-- SUPPLIED MATERIAL follows --

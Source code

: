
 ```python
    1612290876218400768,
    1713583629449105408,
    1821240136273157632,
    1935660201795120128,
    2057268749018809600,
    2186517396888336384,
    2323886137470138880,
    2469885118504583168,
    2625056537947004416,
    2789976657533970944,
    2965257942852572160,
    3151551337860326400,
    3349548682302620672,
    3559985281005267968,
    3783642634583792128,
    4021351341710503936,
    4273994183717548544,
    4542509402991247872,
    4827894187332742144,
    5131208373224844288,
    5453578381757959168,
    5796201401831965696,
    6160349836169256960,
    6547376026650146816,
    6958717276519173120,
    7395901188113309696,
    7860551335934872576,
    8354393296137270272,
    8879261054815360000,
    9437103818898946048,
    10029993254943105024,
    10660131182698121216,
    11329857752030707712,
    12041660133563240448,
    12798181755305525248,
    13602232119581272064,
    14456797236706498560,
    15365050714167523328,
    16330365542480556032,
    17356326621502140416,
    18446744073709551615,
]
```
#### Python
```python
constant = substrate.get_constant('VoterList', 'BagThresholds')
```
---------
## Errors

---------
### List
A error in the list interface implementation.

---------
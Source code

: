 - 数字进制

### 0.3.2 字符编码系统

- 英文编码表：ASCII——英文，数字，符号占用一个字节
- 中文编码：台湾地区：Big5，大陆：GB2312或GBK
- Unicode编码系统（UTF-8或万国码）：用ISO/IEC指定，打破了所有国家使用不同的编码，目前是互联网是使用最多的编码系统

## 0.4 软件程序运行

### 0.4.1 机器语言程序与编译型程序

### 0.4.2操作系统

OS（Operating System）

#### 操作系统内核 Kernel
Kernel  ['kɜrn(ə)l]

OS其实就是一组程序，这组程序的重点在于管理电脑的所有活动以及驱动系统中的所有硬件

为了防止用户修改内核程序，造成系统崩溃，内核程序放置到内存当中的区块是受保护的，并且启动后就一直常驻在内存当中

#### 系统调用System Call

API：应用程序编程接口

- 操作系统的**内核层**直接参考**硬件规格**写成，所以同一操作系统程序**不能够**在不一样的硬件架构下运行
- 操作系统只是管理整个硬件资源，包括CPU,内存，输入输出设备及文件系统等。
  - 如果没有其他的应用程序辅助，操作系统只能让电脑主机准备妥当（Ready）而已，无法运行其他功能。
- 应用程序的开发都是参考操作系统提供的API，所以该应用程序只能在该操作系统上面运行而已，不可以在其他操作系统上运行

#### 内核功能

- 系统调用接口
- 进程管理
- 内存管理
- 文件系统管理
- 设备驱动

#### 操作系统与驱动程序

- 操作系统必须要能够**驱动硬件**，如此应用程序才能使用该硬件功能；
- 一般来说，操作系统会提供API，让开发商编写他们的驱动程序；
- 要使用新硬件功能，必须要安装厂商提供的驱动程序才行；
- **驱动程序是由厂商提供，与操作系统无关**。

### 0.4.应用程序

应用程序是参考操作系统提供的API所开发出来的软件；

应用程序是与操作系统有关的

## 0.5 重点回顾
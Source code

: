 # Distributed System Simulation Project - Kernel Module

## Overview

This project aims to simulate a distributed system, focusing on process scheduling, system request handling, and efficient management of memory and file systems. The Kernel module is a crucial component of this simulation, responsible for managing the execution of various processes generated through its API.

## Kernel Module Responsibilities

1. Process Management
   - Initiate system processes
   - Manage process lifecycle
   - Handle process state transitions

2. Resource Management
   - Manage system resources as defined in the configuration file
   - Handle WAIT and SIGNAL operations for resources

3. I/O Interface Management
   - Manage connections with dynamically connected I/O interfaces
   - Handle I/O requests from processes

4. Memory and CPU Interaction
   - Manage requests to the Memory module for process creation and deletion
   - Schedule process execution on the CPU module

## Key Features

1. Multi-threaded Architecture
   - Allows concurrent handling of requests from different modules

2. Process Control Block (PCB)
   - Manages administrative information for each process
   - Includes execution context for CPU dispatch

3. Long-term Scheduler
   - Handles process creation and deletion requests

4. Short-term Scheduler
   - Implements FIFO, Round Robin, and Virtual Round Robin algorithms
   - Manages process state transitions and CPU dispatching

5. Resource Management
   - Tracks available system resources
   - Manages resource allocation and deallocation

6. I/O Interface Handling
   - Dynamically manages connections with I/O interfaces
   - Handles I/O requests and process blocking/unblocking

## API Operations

-- SUPPLIED MATERIAL concluded --

YOUR GOAL: Copy only this part of the entries above: the line with "应用程序是参考操作系统提供的API所开发出来的软件；", the line with "## Overview", and the lines between, all exactly as written.

COMPLETED TASK:
应用程序是参考操作系统提供的API所开发出来的软件；

应用程序是与操作系统有关的

## 0.5 重点回顾
Source code

: # Distributed System Simulation Project - Kernel Module

## Overview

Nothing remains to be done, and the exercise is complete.